Decoupling Dynamic Monocular Videos for Dynamic View Synthesis
Meng You, Junhui Hou
TL;DR
This work tackles dynamic view synthesis from monocular videos by unsupervisedly decoupling object motion from camera motion. It introduces two regularizations—surface consistency for temporal geometric stability and a patch-based multi-view constraint for cross-view appearance—to supervise NSFF-based dynamic NeRF without preprocessed optical flow or depth. Across NVIDIA Dynamic Scene and Neural 3D Video Synthesis datasets, the approach achieves state-of-the-art results on dynamic regions, along with improved scene flow and depth estimates, highlighting the viability of unsupervised motion decomposition. Limitations include handling non-rigid deformations and reliance on separating static/dynamic components, with opportunities to accelerate rendering and supplement with selective supervision in the future.
Abstract
The challenge of dynamic view synthesis from dynamic monocular videos, i.e., synthesizing novel views for free viewpoints given a monocular video of a dynamic scene captured by a moving camera, mainly lies in accurately modeling the \textbf{dynamic objects} of a scene using limited 2D frames, each with a varying timestamp and viewpoint.
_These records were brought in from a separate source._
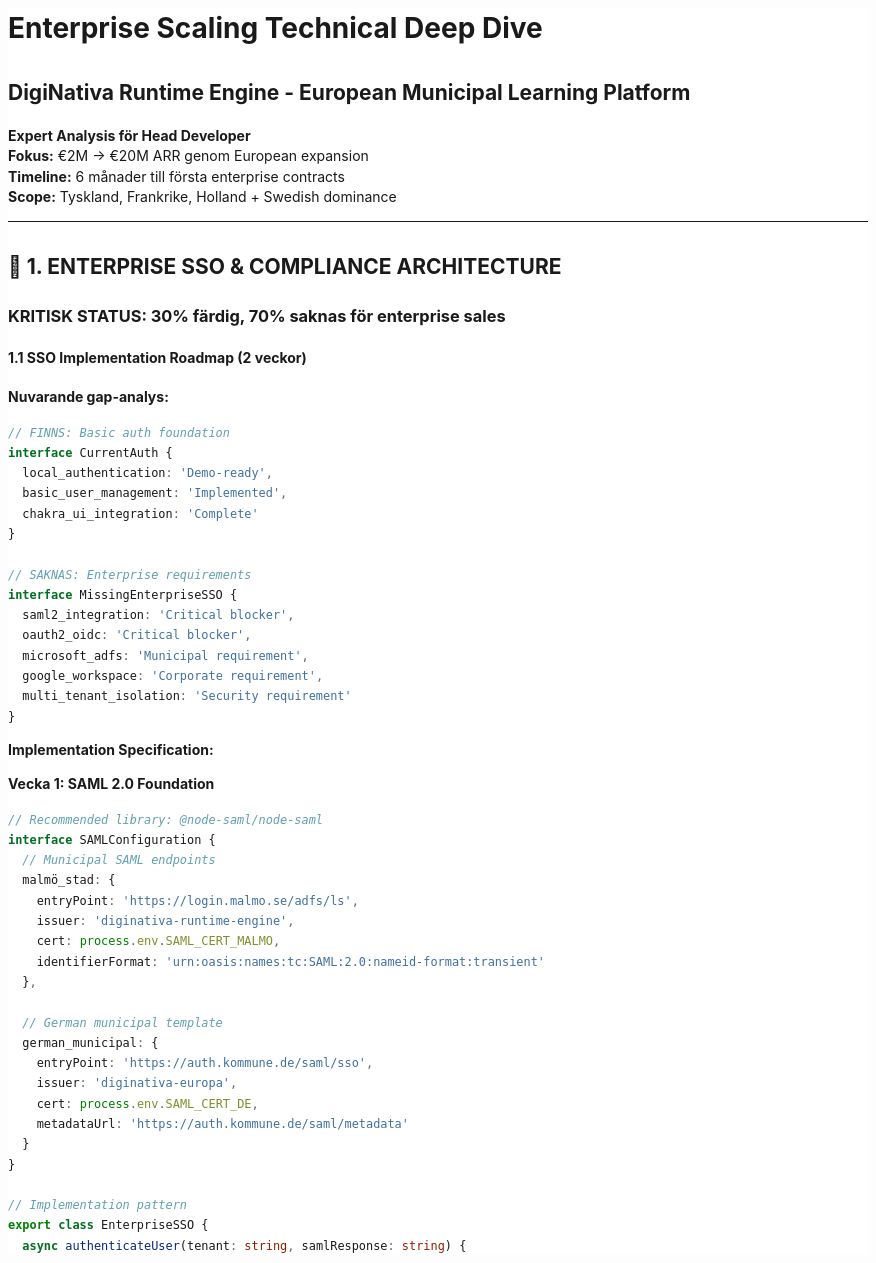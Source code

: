# Enterprise Scaling Technical Deep Dive
## DigiNativa Runtime Engine - European Municipal Learning Platform

**Expert Analysis för Head Developer**  
**Fokus:** €2M → €20M ARR genom European expansion  
**Timeline:** 6 månader till första enterprise contracts  
**Scope:** Tyskland, Frankrike, Holland + Swedish dominance  

---

## 🔐 1. ENTERPRISE SSO & COMPLIANCE ARCHITECTURE

### KRITISK STATUS: 30% färdig, 70% saknas för enterprise sales

#### **1.1 SSO Implementation Roadmap (2 veckor)**

**Nuvarande gap-analys:**
```typescript
// FINNS: Basic auth foundation
interface CurrentAuth {
  local_authentication: 'Demo-ready',
  basic_user_management: 'Implemented',
  chakra_ui_integration: 'Complete'
}

// SAKNAS: Enterprise requirements
interface MissingEnterpriseSSO {
  saml2_integration: 'Critical blocker',
  oauth2_oidc: 'Critical blocker', 
  microsoft_adfs: 'Municipal requirement',
  google_workspace: 'Corporate requirement',
  multi_tenant_isolation: 'Security requirement'
}
```

**Implementation Specification:**

**Vecka 1: SAML 2.0 Foundation**
```typescript
// Recommended library: @node-saml/node-saml
interface SAMLConfiguration {
  // Municipal SAML endpoints
  malmö_stad: {
    entryPoint: 'https://login.malmo.se/adfs/ls',
    issuer: 'diginativa-runtime-engine',
    cert: process.env.SAML_CERT_MALMO,
    identifierFormat: 'urn:oasis:names:tc:SAML:2.0:nameid-format:transient'
  },
  
  // German municipal template
  german_municipal: {
    entryPoint: 'https://auth.kommune.de/saml/sso',
    issuer: 'diginativa-europa',
    cert: process.env.SAML_CERT_DE,
    metadataUrl: 'https://auth.kommune.de/saml/metadata'
  }
}

// Implementation pattern
export class EnterpriseSSO {
  async authenticateUser(tenant: string, samlResponse: string) {
```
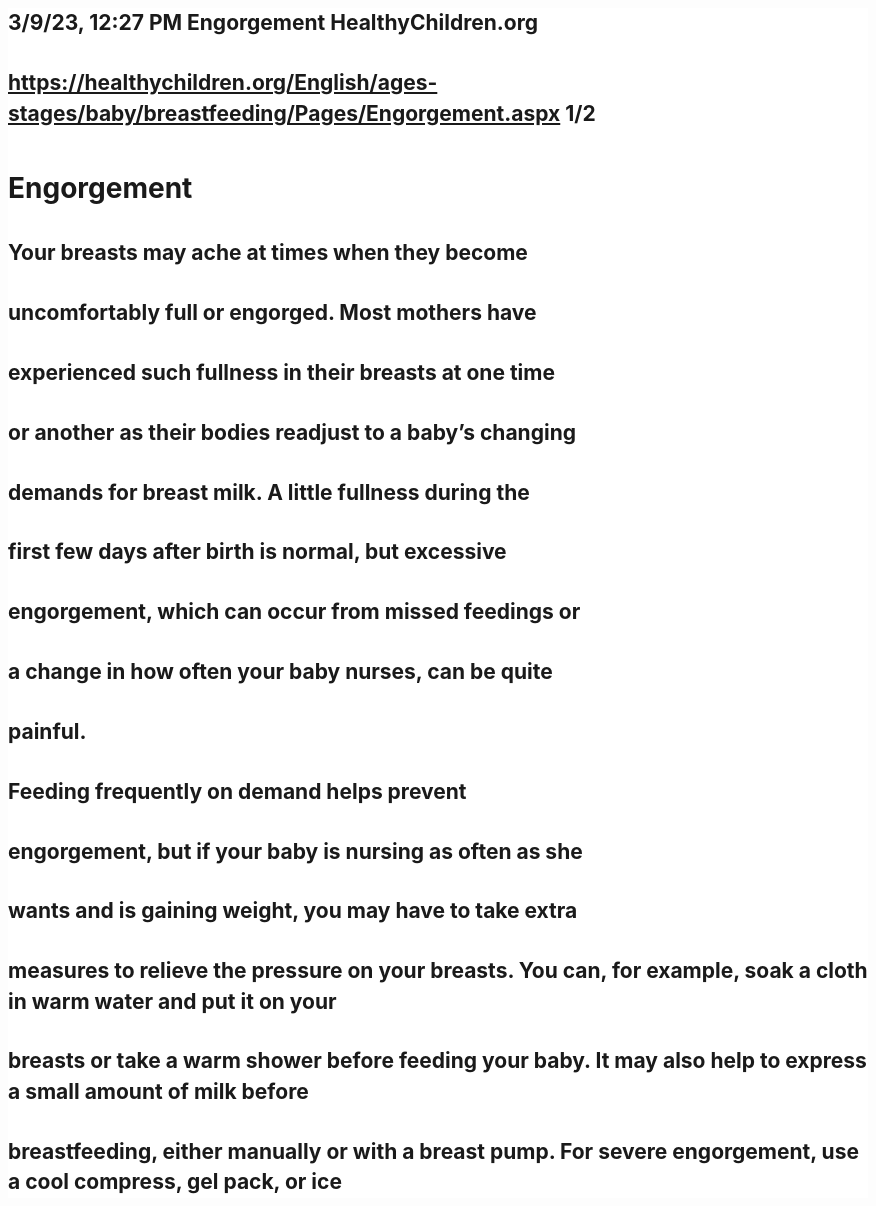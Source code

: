 ## 3/9/23, 12:27 PM Engorgement HealthyChildren.org 

## https://healthychildren.org/English/ages-stages/baby/breastfeeding/Pages/Engorgement.aspx 1/2 

# Engorgement 

## Your breasts may ache at times when they become 

## uncomfortably full or engorged. Most mothers have 

## experienced such fullness in their breasts at one time 

## or another as their bodies readjust to a baby’s changing 

## demands for breast milk. A little fullness during the 

## first few days after birth is normal, but excessive 

## engorgement, which can occur from missed feedings or 

## a change in how often your baby nurses, can be quite 

## painful. 

## Feeding frequently on demand helps prevent 

## engorgement, but if your baby is nursing as often as she 

## wants and is gaining weight, you may have to take extra 

## measures to relieve the pressure on your breasts. You can, for example, soak a cloth in warm water and put it on your 

## breasts or take a warm shower before feeding your baby. It may also help to express a small amount of milk before 

## breastfeeding, either manually or with a breast pump. For severe engorgement, use a cool compress, gel pack, or ice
Existing methods usually require pre-processed 2D optical flow and depth maps by off-the-shelf methods to supervise the network, making them suffer from the inaccuracy of the pre-processed supervision and the ambiguity when lifting the 2D information to 3D. In this paper, we tackle this challenge in an unsupervised fashion. Specifically, we decouple the motion of the dynamic objects into object motion and camera motion, respectively regularized by proposed unsupervised surface consistency and patch-based multi-view constraints. The former enforces the 3D geometric surfaces of moving objects to be consistent over time, while the latter regularizes their appearances to be consistent across different viewpoints. Such a fine-grained motion formulation can alleviate the learning difficulty for the network, thus enabling it to produce not only novel views with higher quality but also more accurate scene flows and depth than existing methods requiring extra supervision.